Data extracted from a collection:
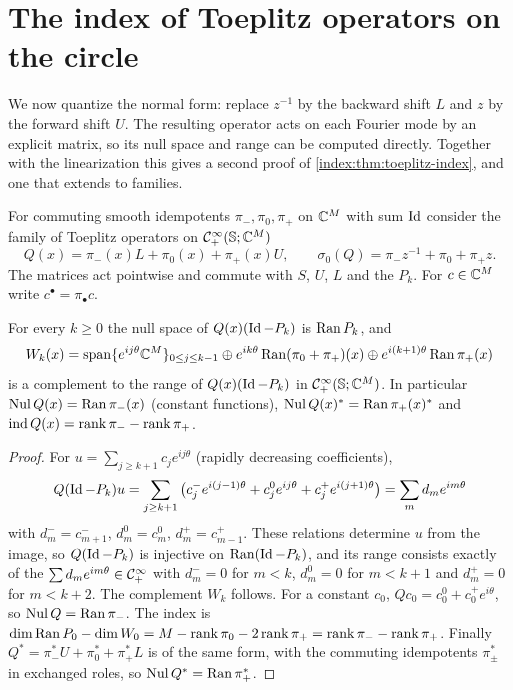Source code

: \section{The index of Toeplitz operators on the circle}\label{bott:sec:circle}

We now quantize the normal form: replace $z^{-1}$ by the backward shift $L$ and
$z$ by the forward shift $U$. The resulting operator acts on each Fourier mode by
an explicit matrix, so its null space and range can be computed directly. Together
with the linearization this gives a second proof of
\cref{index:thm:toeplitz-index}, and one that extends to families.

For commuting smooth idempotents $\pi_-,\pi_0,\pi_+$ on $\C^M$ with sum $\Id$
consider the family of Toeplitz operators on $\Cp(\Sphere;\C^M)$
\begin{equation}\label{bott:eq:normal-op}
  Q(x)=\pi_-(x)L+\pi_0(x)+\pi_+(x)U,\qquad
  \sigma_0(Q)=\pi_-z^{-1}+\pi_0+\pi_+z.
\end{equation}
The matrices act pointwise and commute with $S$, $U$, $L$ and the $P_k$. For
$c\in\C^M$ write $c^\bullet=\pi_\bullet c$.

\begin{lemma}\label{bott:lem:normal-op}
  For every $k\ge0$ the null space of $Q(x)(\Id-P_k)$ is $\Ran P_k$, and
  \begin{equation*}
    W_k(x)=\operatorname{span}\{e^{ij\theta}\C^M\}_{0\le j\le k-1}
    \oplus e^{ik\theta}\Ran(\pi_0+\pi_+)(x)\oplus e^{i(k+1)\theta}\Ran\pi_+(x)
  \end{equation*}
  is a complement to the range of $Q(x)(\Id-P_k)$ in $\Cp(\Sphere;\C^M)$. In
  particular $\Nul Q(x)=\Ran\pi_-(x)$ (constant functions),
  $\Nul Q(x)^*=\Ran\pi_+(x)^*$ and $\ind Q(x)=\rank\pi_--\rank\pi_+$.
\end{lemma}
\begin{proof}
  For $u=\sum_{j\ge k+1}c_je^{ij\theta}$ (rapidly decreasing coefficients),
  \begin{equation*}
    Q(\Id-P_k)u=\sum_{j\ge k+1}\big(c_j^-e^{i(j-1)\theta}+c_j^0e^{ij\theta}+c_j^+e^{i(j+1)\theta}\big)
    =\sum_md_me^{im\theta}
  \end{equation*}
  with $d^-_m=c^-_{m+1}$, $d^0_m=c^0_m$, $d^+_m=c^+_{m-1}$. These relations determine $u$
  from the image, so $Q(\Id-P_k)$ is injective on $\Ran(\Id-P_k)$, and its range
  consists exactly of the $\sum d_me^{im\theta}\in\Cp$ with $d^-_m=0$ for $m<k$,
  $d^0_m=0$ for $m<k+1$ and $d^+_m=0$ for $m<k+2$. The complement $W_k$ follows. For
  a constant $c_0$, $Qc_0=c_0^0+c_0^+e^{i\theta}$, so $\Nul Q=\Ran\pi_-$. The
  index is $\dim\Ran P_0-\dim W_0=M-\rank\pi_0-2\rank\pi_+=\rank\pi_--\rank\pi_+$.
  Finally $Q^*=\pi_-^*U+\pi_0^*+\pi_+^*L$ is of the same form, with the commuting
  idempotents $\pi_\pm^*$ in exchanged roles, so $\Nul Q^*=\Ran\pi_+^*$.
\end{proof}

What to work on - State the count of lines in the data holding the word "space", adding nothing to it.

Result for this task - 2